Copy out all lines from the entries below in which "你快放手" occurs.

Supplied records Block Start

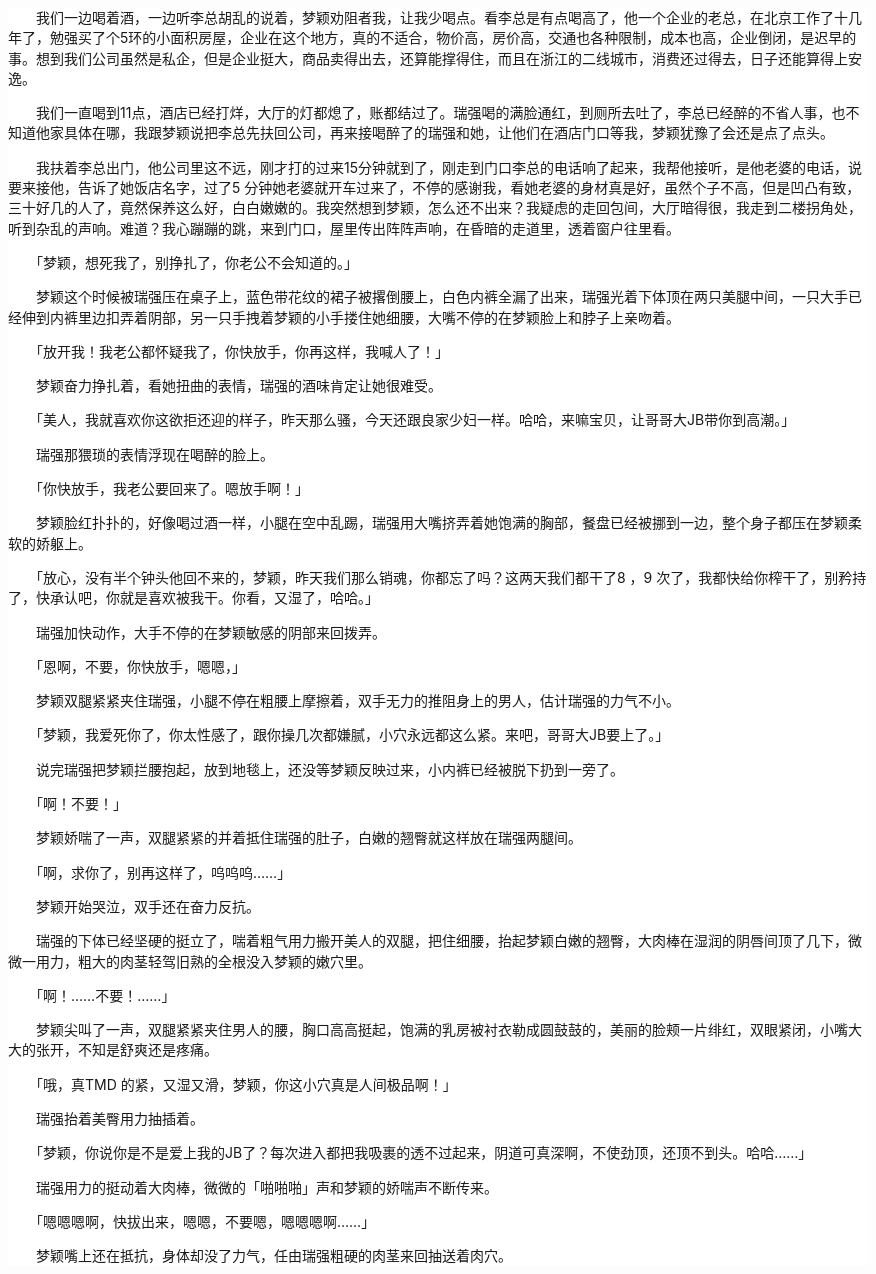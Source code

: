 　　我们一边喝着酒，一边听李总胡乱的说着，梦颖劝阻者我，让我少喝点。看李总是有点喝高了，他一个企业的老总，在北京工作了十几年了，勉强买了个5环的小面积房屋，企业在这个地方，真的不适合，物价高，房价高，交通也各种限制，成本也高，企业倒闭，是迟早的事。想到我们公司虽然是私企，但是企业挺大，商品卖得出去，还算能撑得住，而且在浙江的二线城市，消费还过得去，日子还能算得上安逸。

　　我们一直喝到11点，酒店已经打烊，大厅的灯都熄了，账都结过了。瑞强喝的满脸通红，到厕所去吐了，李总已经醉的不省人事，也不知道他家具体在哪，我跟梦颖说把李总先扶回公司，再来接喝醉了的瑞强和她，让他们在酒店门口等我，梦颖犹豫了会还是点了点头。

　　我扶着李总出门，他公司里这不远，刚才打的过来15分钟就到了，刚走到门口李总的电话响了起来，我帮他接听，是他老婆的电话，说要来接他，告诉了她饭店名字，过了5 分钟她老婆就开车过来了，不停的感谢我，看她老婆的身材真是好，虽然个子不高，但是凹凸有致，三十好几的人了，竟然保养这么好，白白嫩嫩的。我突然想到梦颖，怎么还不出来？我疑虑的走回包间，大厅暗得很，我走到二楼拐角处，听到杂乱的声响。难道？我心蹦蹦的跳，来到门口，屋里传出阵阵声响，在昏暗的走道里，透着窗户往里看。

　　「梦颖，想死我了，别挣扎了，你老公不会知道的。」

　　梦颖这个时候被瑞强压在桌子上，蓝色带花纹的裙子被撂倒腰上，白色内裤全漏了出来，瑞强光着下体顶在两只美腿中间，一只大手已经伸到内裤里边扣弄着阴部，另一只手拽着梦颖的小手搂住她细腰，大嘴不停的在梦颖脸上和脖子上亲吻着。

　　「放开我！我老公都怀疑我了，你快放手，你再这样，我喊人了！」

　　梦颖奋力挣扎着，看她扭曲的表情，瑞强的酒味肯定让她很难受。

　　「美人，我就喜欢你这欲拒还迎的样子，昨天那么骚，今天还跟良家少妇一样。哈哈，来嘛宝贝，让哥哥大JB带你到高潮。」

　　瑞强那猥琐的表情浮现在喝醉的脸上。

　　「你快放手，我老公要回来了。嗯放手啊！」

　　梦颖脸红扑扑的，好像喝过酒一样，小腿在空中乱踢，瑞强用大嘴挤弄着她饱满的胸部，餐盘已经被挪到一边，整个身子都压在梦颖柔软的娇躯上。

　　「放心，没有半个钟头他回不来的，梦颖，昨天我们那么销魂，你都忘了吗？这两天我们都干了8 ，9 次了，我都快给你榨干了，别矜持了，快承认吧，你就是喜欢被我干。你看，又湿了，哈哈。」

　　瑞强加快动作，大手不停的在梦颖敏感的阴部来回拨弄。

　　「恩啊，不要，你快放手，嗯嗯，」

　　梦颖双腿紧紧夹住瑞强，小腿不停在粗腰上摩擦着，双手无力的推阻身上的男人，估计瑞强的力气不小。

　　「梦颖，我爱死你了，你太性感了，跟你操几次都嫌腻，小穴永远都这么紧。来吧，哥哥大JB要上了。」

　　说完瑞强把梦颖拦腰抱起，放到地毯上，还没等梦颖反映过来，小内裤已经被脱下扔到一旁了。

　　「啊！不要！」

　　梦颖娇喘了一声，双腿紧紧的并着抵住瑞强的肚子，白嫩的翘臀就这样放在瑞强两腿间。

　　「啊，求你了，别再这样了，呜呜呜……」

　　梦颖开始哭泣，双手还在奋力反抗。

　　瑞强的下体已经坚硬的挺立了，喘着粗气用力搬开美人的双腿，把住细腰，抬起梦颖白嫩的翘臀，大肉棒在湿润的阴唇间顶了几下，微微一用力，粗大的肉茎轻驾旧熟的全根没入梦颖的嫩穴里。

　　「啊！……不要！……」

　　梦颖尖叫了一声，双腿紧紧夹住男人的腰，胸口高高挺起，饱满的乳房被衬衣勒成圆鼓鼓的，美丽的脸颊一片绯红，双眼紧闭，小嘴大大的张开，不知是舒爽还是疼痛。

　　「哦，真TMD 的紧，又湿又滑，梦颖，你这小穴真是人间极品啊！」

　　瑞强抬着美臀用力抽插着。

　　「梦颖，你说你是不是爱上我的JB了？每次进入都把我吸裹的透不过起来，阴道可真深啊，不使劲顶，还顶不到头。哈哈……」

　　瑞强用力的挺动着大肉棒，微微的「啪啪啪」声和梦颖的娇喘声不断传来。

　　「嗯嗯嗯啊，快拔出来，嗯嗯，不要嗯，嗯嗯嗯啊……」

　　梦颖嘴上还在抵抗，身体却没了力气，任由瑞强粗硬的肉茎来回抽送着肉穴。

Supplied records Block End

Result of the exercise —
　　「放开我！我老公都怀疑我了，你快放手，你再这样，我喊人了！」
　　「你快放手，我老公要回来了。嗯放手啊！」
　　「恩啊，不要，你快放手，嗯嗯，」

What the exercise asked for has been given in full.